En el otrora adormecido pueblo costero abrieron hoteles y restaurantes. En vez de marcharse a la ciudad o al extranjero, los jóvenes se quedaron en Tan-awan; había trabajo para todos. Lorene de Guzmán vio triplicados sus ingresos. Solo en 2019 los turistas dejaron en el pueblo alrededor de tres millones y medio de dólares.
Pero esta bendición en forma de lluvia de dinero podría acabar convirtiéndose en una maldición para los tiburones ballena. El alimento que los lugareños arrojan todos los días al mar está haciendo que algunos ejemplares abandonen sus hábitos viajeros y se queden en la zona de forma permanente. La ONG World Wildlife Fund es una de las muchas organizaciones que condenan esta práctica. «Antes se los cazaba, ahora están amenazados por el turismo», dice Ariana Agustines, una bióloga marina que lleva años estudiando las poblaciones de tiburón ballena en Filipinas. La alimentación a cargo de los pescadores ha alterado la conducta de estos animales, incluidos en la Lista Roja de especies en peligro de extinción elaborada por la Unión Internacional para la Conservación de la Naturaleza. «Normalmente tienen una alimentación muy variada –explica Agustines–. Comen corales, plancton y peces pequeños». Pero en Tan-awan solo se los alimenta con cangrejos.
Además, esta práctica ha influido en su forma de moverse en el agua. Ahora nadan más cerca de la superficie y aumenta el riesgo de colisiones con las barcas o con otros objetos flotantes, lo que lleva a que sufran más heridas y abrasiones cutáneas.
«Los tiburones ballena nos han salvado –dice Lorene de Guzmán–. Gracias a ellos, la gente tiene trabajo». Asegura que se ha ido forjando una relación muy estrecha entre los pescadores y los gigantes marinos. Este vínculo se ve reforzado por el carácter apacible de los tiburones ballena y por lo fáciles que son de distinguir unos de otros. Cada ejemplar tiene un patrón de manchas diferente en la piel del lomo.

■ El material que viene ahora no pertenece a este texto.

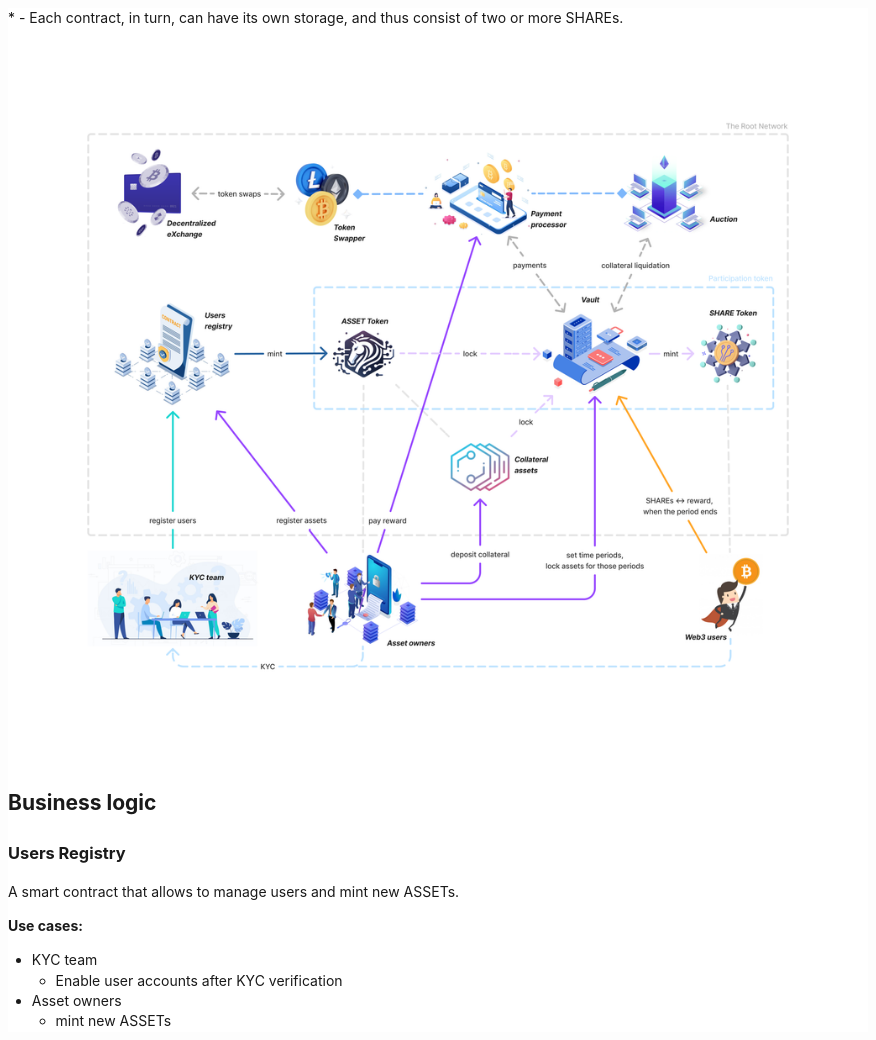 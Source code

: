 
\* - Each contract, in turn, can have its own storage, and thus consist of two or more SHAREs.

![part_token](/docs/part_token.png)

## Business logic

### Users Registry

A smart contract that allows to manage users and mint new ASSETs.

**Use cases:**

- KYC team
  - Enable user accounts after KYC verification
- Asset owners
  - mint new ASSETs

«Les gustamos. Si dejáramos de darles de comer, se sentirán dolidos, se enfadarán y se marcharán de aquí –cree De Guzmán–. Por eso no vamos a dejar de alimentarlos, aunque se nos acabe el dinero. Si es necesario, pediremos créditos». Por ahora, los turistas siguen sin llegar por culpa del coronavirus. Por toda la localidad se ven puertas y ventanas tapiadas. Todos esperan que el negocio florezca de nuevo con el fin de la pandemia y el retorno de los turistas.